Written: May 21 '01 (Updated Jan 22 '05)
  • User Rating: Excellent
  • Action Factor:
  • Special Effects:
  • Suspense:
Pros:a daring performance by Jean-Louis Trintignant, the beauty of Irène Jacob
Cons:Much harder work than American audiences are used to undertaking
The Bottom Line: Difficult but ultimately rewarding and very offbeat film

Plot Details: This opinion reveals major details about the movie's plot.

"Red" the third film of Krzysztof Kieslowski's trilogy based on (and saturated by) the colors of the French flag, which represent liberty, equality, and fraternity, This film, the one with fraternity as its theme, has been greatly admired by many critics (including those who have written epinions about it). I recall that there was a major flap about the Academy of Motion Picture Arts and Sciences ruling that it could not be nominated for the "best foreign picture" award in 1994. Kieslowski, who died two years later, was nominated for the best director award, one of the rare occasions a nomination went to the director of a film not in English.

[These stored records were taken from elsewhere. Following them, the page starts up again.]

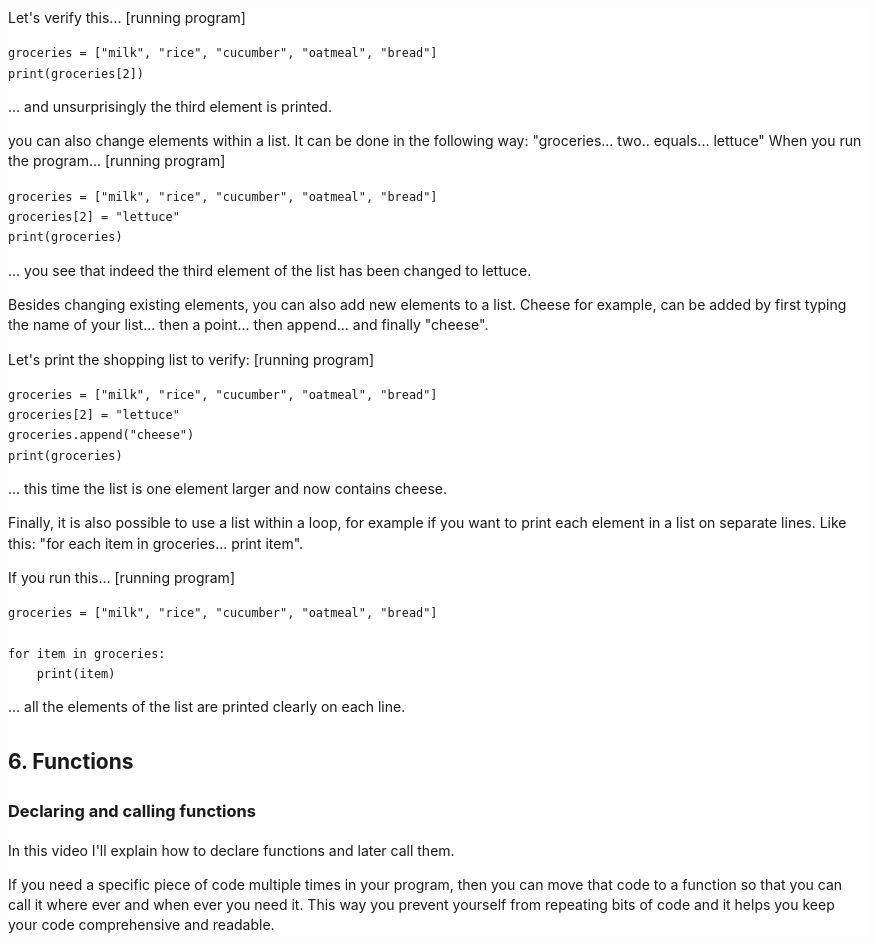 Let's verify this...
[running program]

    groceries = ["milk", "rice", "cucumber", "oatmeal", "bread"]
    print(groceries[2])

... and unsurprisingly the third element is printed.

you can also change elements within a list.
It can be done in the following way: "groceries... two.. equals... lettuce"
When you run the program...
[running program]

    groceries = ["milk", "rice", "cucumber", "oatmeal", "bread"]
    groceries[2] = "lettuce"
    print(groceries)

... you see that indeed the third element of the list has been changed to lettuce.

Besides changing existing elements, you can also add new elements to a list.
Cheese for example, can be added by first typing the name of your list... then a point... then append... and finally "cheese".

Let's print the shopping list to verify:
[running program]

    groceries = ["milk", "rice", "cucumber", "oatmeal", "bread"]
    groceries[2] = "lettuce"
    groceries.append("cheese")
    print(groceries)

... this time the list is one element larger and now contains cheese.

Finally, it is also possible to use a list within a loop, for example if you want to print each element in a list on separate lines. 
Like this:
"for each item in groceries... print item".

If you run this...
[running program]

    groceries = ["milk", "rice", "cucumber", "oatmeal", "bread"]
    
    for item in groceries:
        print(item)

... all the elements of the list are printed clearly on each line.

## 6. Functions

### Declaring and calling functions

In this video I'll explain how to declare functions and later call them.

If you need a specific piece of code multiple times in your program, then you can move that code to a function so that you can call it where ever and when ever you need it.
This way you prevent yourself from repeating bits of code and it helps you keep your code comprehensive and readable.
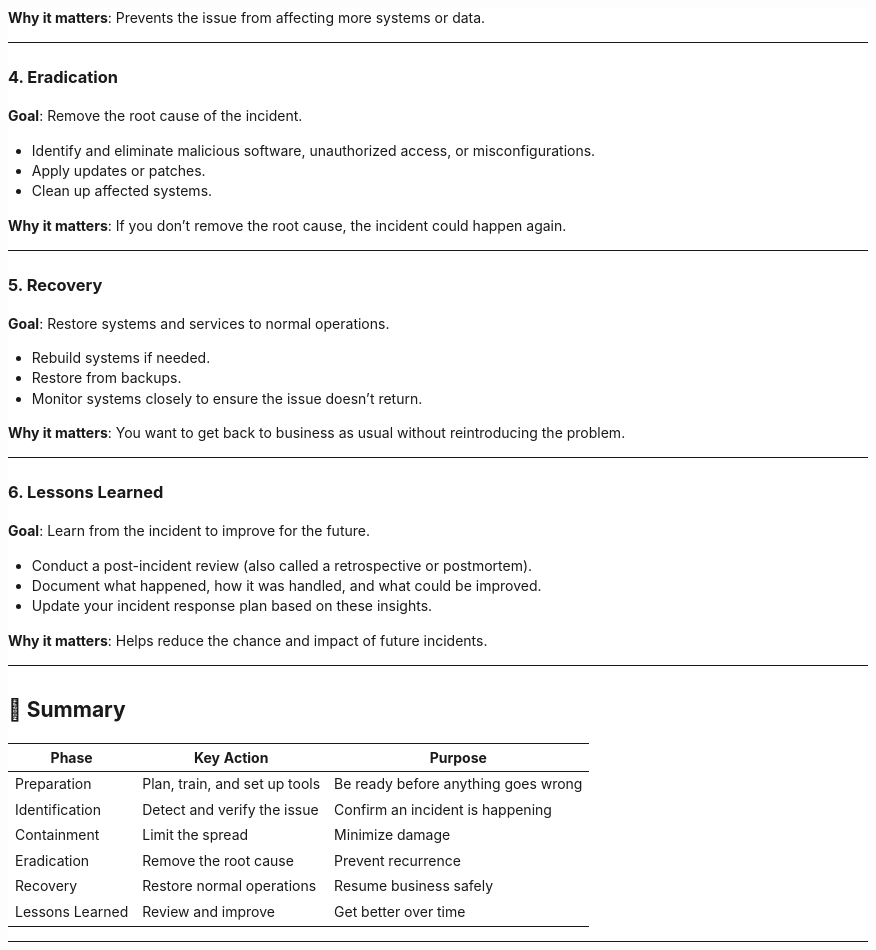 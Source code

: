 **Why it matters**: Prevents the issue from affecting more systems or data.

---

### 4. **Eradication**

**Goal**: Remove the root cause of the incident.

- Identify and eliminate malicious software, unauthorized access, or misconfigurations.
- Apply updates or patches.
- Clean up affected systems.

**Why it matters**: If you don’t remove the root cause, the incident could happen again.

---

### 5. **Recovery**

**Goal**: Restore systems and services to normal operations.

- Rebuild systems if needed.
- Restore from backups.
- Monitor systems closely to ensure the issue doesn’t return.

**Why it matters**: You want to get back to business as usual without reintroducing the problem.

---

### 6. **Lessons Learned**

**Goal**: Learn from the incident to improve for the future.

- Conduct a post-incident review (also called a retrospective or postmortem).
- Document what happened, how it was handled, and what could be improved.
- Update your incident response plan based on these insights.

**Why it matters**: Helps reduce the chance and impact of future incidents.

---

## 🧠 Summary

| Phase           | Key Action                           | Purpose                             |
|----------------|----------------------------------------|-------------------------------------|
| Preparation     | Plan, train, and set up tools         | Be ready before anything goes wrong |
| Identification  | Detect and verify the issue          | Confirm an incident is happening    |
| Containment     | Limit the spread                     | Minimize damage                     |
| Eradication     | Remove the root cause                | Prevent recurrence                  |
| Recovery        | Restore normal operations            | Resume business safely              |
| Lessons Learned | Review and improve                   | Get better over time                |

---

The film was shot by the Polish director in Francophone Geneva. Like most European art films since the end of the Second World War, if one had to say what it is "about," the answer would be "alienation and failed connections." The connections do not altogether fail, but as in Kieslowski's "Double Life of Veronique"--which also starred Irčne Jacob-- the leading female character fails to recognize her match. In the earlier film it was an exact replica (both played by Jacob). In "Red," it is potential partners (soul mates) who are out of synch.

"Synch" is the right word, because there is a very strong suggestion that Valentine (Jacob) is the "right woman" to have made the never-named retired judge played by Jean-Louis Trintignant happy--had she been born earlier or he been born later. Or, perhaps she is the "right woman" for Auguste (Jean- Pierre Lorit), the newer version of the type, a young law student who passes an examination to become a judge during the course of the film . Although he lives across the street from Valentine, they do not meet. He is repeating the older judge's basic life pattern with a relationship on the rocks —with a woman who provides individualized weather forecasts by telephon). As far as the viewer can tell, the younger judge knows nothing of the older one. He certainly has no inkling that he is verging on reincarnating the older judge (except that the older one is still alive), or, at least, recapitulating his mistakes.

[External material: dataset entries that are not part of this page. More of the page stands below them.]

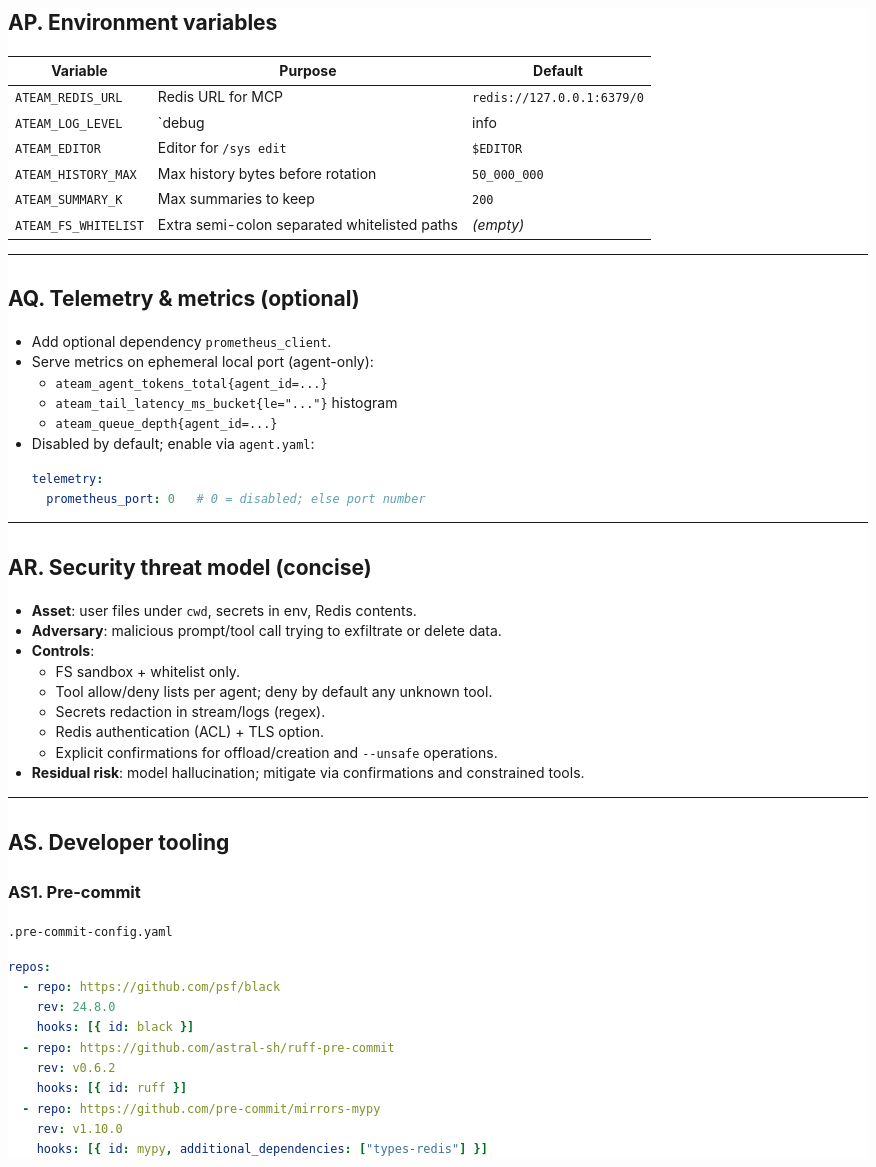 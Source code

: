 ## AP. Environment variables

| Variable            | Purpose                                        | Default                                   |
|---------------------|------------------------------------------------|-------------------------------------------|
| `ATEAM_REDIS_URL`   | Redis URL for MCP                              | `redis://127.0.0.1:6379/0`                |
| `ATEAM_LOG_LEVEL`   | `debug|info|warn|error`                         | `info`                                    |
| `ATEAM_EDITOR`      | Editor for `/sys edit`                          | `$EDITOR`                                 |
| `ATEAM_HISTORY_MAX` | Max history bytes before rotation               | `50_000_000`                               |
| `ATEAM_SUMMARY_K`   | Max summaries to keep                           | `200`                                     |
| `ATEAM_FS_WHITELIST`| Extra semi-colon separated whitelisted paths    | *(empty)*                                 |

---

## AQ. Telemetry & metrics (optional)

- Add optional dependency `prometheus_client`.
- Serve metrics on ephemeral local port (agent-only):
  - `ateam_agent_tokens_total{agent_id=...}`
  - `ateam_tail_latency_ms_bucket{le="..."}` histogram
  - `ateam_queue_depth{agent_id=...}`
- Disabled by default; enable via `agent.yaml`:
  ```yaml
  telemetry:
    prometheus_port: 0   # 0 = disabled; else port number
  ```

---

## AR. Security threat model (concise)

- **Asset**: user files under `cwd`, secrets in env, Redis contents.
- **Adversary**: malicious prompt/tool call trying to exfiltrate or delete data.
- **Controls**:
  - FS sandbox + whitelist only.
  - Tool allow/deny lists per agent; deny by default any unknown tool.
  - Secrets redaction in stream/logs (regex).
  - Redis authentication (ACL) + TLS option.
  - Explicit confirmations for offload/creation and `--unsafe` operations.
- **Residual risk**: model hallucination; mitigate via confirmations and constrained tools.

---

## AS. Developer tooling

### AS1. Pre-commit

`.pre-commit-config.yaml`
```yaml
repos:
  - repo: https://github.com/psf/black
    rev: 24.8.0
    hooks: [{ id: black }]
  - repo: https://github.com/astral-sh/ruff-pre-commit
    rev: v0.6.2
    hooks: [{ id: ruff }]
  - repo: https://github.com/pre-commit/mirrors-mypy
    rev: v1.10.0
    hooks: [{ id: mypy, additional_dependencies: ["types-redis"] }]
```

But Valentine does not seem to me to be repeating the infidelity of the woman who broke the older judge's heart. Nor is she evasive as the weather-service woman is. Valentine is a model. In the photo shoot she is asked to look sadder and sadder, but she does not strike me as particularly melancholic. Conscientious is an apter epitomization.

Distracted by static on her car radio one night, she accidentally hits a runaway dog. She goes to the address on its collar. The owner (Trintignant) tells her to do whatever she wants. Valentine asks, "You don't want her?" He answers, "I want nothing," and she snaps back: "Then stop breathing." A bracing experience, it seems, for the self-pitying older man.

After the dog runs away and returns to the "home" where his owner doesn't care about him, Valentine drops by again. She is shocked to learn that the man spends his time eavesdropping on his neighbors' telephone conversations. He dares her to expose him. She goes to tell one of the neighbors, but decides that doing so will cause more suffering than it allays.

When the story of a retired judge electronically eavesdropping hits the papers, she returns to reassure him that she did not report him. He smiles and tells her he knows that, because he reported himself. He is now getting bricks thrown through his windows and she helps sweep up.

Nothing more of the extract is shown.